__What the exercise asks__
In the entries below, how many lines contain "https"? Answer with the number and nothing else.

Records from a data collection
════════════════════

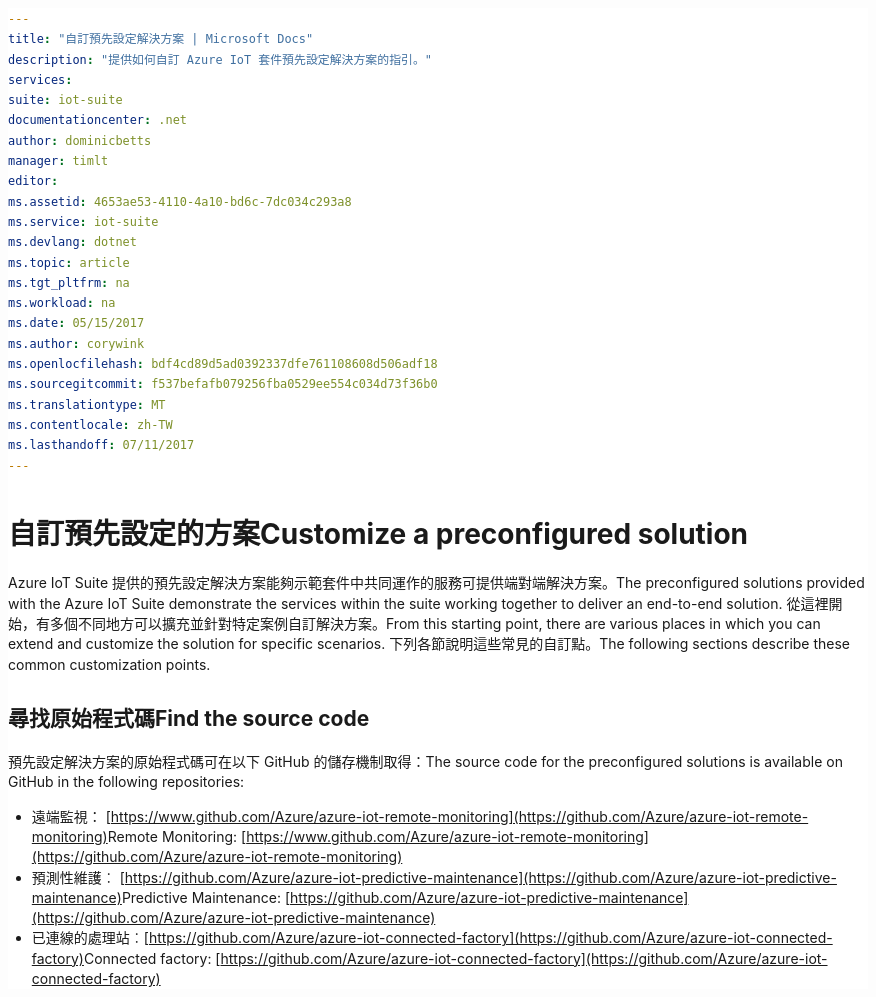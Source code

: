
```yaml
---
title: "自訂預先設定解決方案 | Microsoft Docs"
description: "提供如何自訂 Azure IoT 套件預先設定解決方案的指引。"
services: 
suite: iot-suite
documentationcenter: .net
author: dominicbetts
manager: timlt
editor: 
ms.assetid: 4653ae53-4110-4a10-bd6c-7dc034c293a8
ms.service: iot-suite
ms.devlang: dotnet
ms.topic: article
ms.tgt_pltfrm: na
ms.workload: na
ms.date: 05/15/2017
ms.author: corywink
ms.openlocfilehash: bdf4cd89d5ad0392337dfe761108608d506adf18
ms.sourcegitcommit: f537befafb079256fba0529ee554c034d73f36b0
ms.translationtype: MT
ms.contentlocale: zh-TW
ms.lasthandoff: 07/11/2017
---
```

# <a name="customize-a-preconfigured-solution"></a><span data-ttu-id="dbbda-103">自訂預先設定的方案</span><span class="sxs-lookup"><span data-stu-id="dbbda-103">Customize a preconfigured solution</span></span>

<span data-ttu-id="dbbda-104">Azure IoT Suite 提供的預先設定解決方案能夠示範套件中共同運作的服務可提供端對端解決方案。</span><span class="sxs-lookup"><span data-stu-id="dbbda-104">The preconfigured solutions provided with the Azure IoT Suite demonstrate the services within the suite working together to deliver an end-to-end solution.</span></span> <span data-ttu-id="dbbda-105">從這裡開始，有多個不同地方可以擴充並針對特定案例自訂解決方案。</span><span class="sxs-lookup"><span data-stu-id="dbbda-105">From this starting point, there are various places in which you can extend and customize the solution for specific scenarios.</span></span> <span data-ttu-id="dbbda-106">下列各節說明這些常見的自訂點。</span><span class="sxs-lookup"><span data-stu-id="dbbda-106">The following sections describe these common customization points.</span></span>

## <a name="find-the-source-code"></a><span data-ttu-id="dbbda-107">尋找原始程式碼</span><span class="sxs-lookup"><span data-stu-id="dbbda-107">Find the source code</span></span>

<span data-ttu-id="dbbda-108">預先設定解決方案的原始程式碼可在以下 GitHub 的儲存機制取得：</span><span class="sxs-lookup"><span data-stu-id="dbbda-108">The source code for the preconfigured solutions is available on GitHub in the following repositories:</span></span>

* <span data-ttu-id="dbbda-109">遠端監視： [https://www.github.com/Azure/azure-iot-remote-monitoring](https://github.com/Azure/azure-iot-remote-monitoring)</span><span class="sxs-lookup"><span data-stu-id="dbbda-109">Remote Monitoring: [https://www.github.com/Azure/azure-iot-remote-monitoring](https://github.com/Azure/azure-iot-remote-monitoring)</span></span>
* <span data-ttu-id="dbbda-110">預測性維護︰ [https://github.com/Azure/azure-iot-predictive-maintenance](https://github.com/Azure/azure-iot-predictive-maintenance)</span><span class="sxs-lookup"><span data-stu-id="dbbda-110">Predictive Maintenance: [https://github.com/Azure/azure-iot-predictive-maintenance](https://github.com/Azure/azure-iot-predictive-maintenance)</span></span>
* <span data-ttu-id="dbbda-111">已連線的處理站︰[https://github.com/Azure/azure-iot-connected-factory](https://github.com/Azure/azure-iot-connected-factory)</span><span class="sxs-lookup"><span data-stu-id="dbbda-111">Connected factory: [https://github.com/Azure/azure-iot-connected-factory](https://github.com/Azure/azure-iot-connected-factory)</span></span>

════════════════════

__Task answer__
3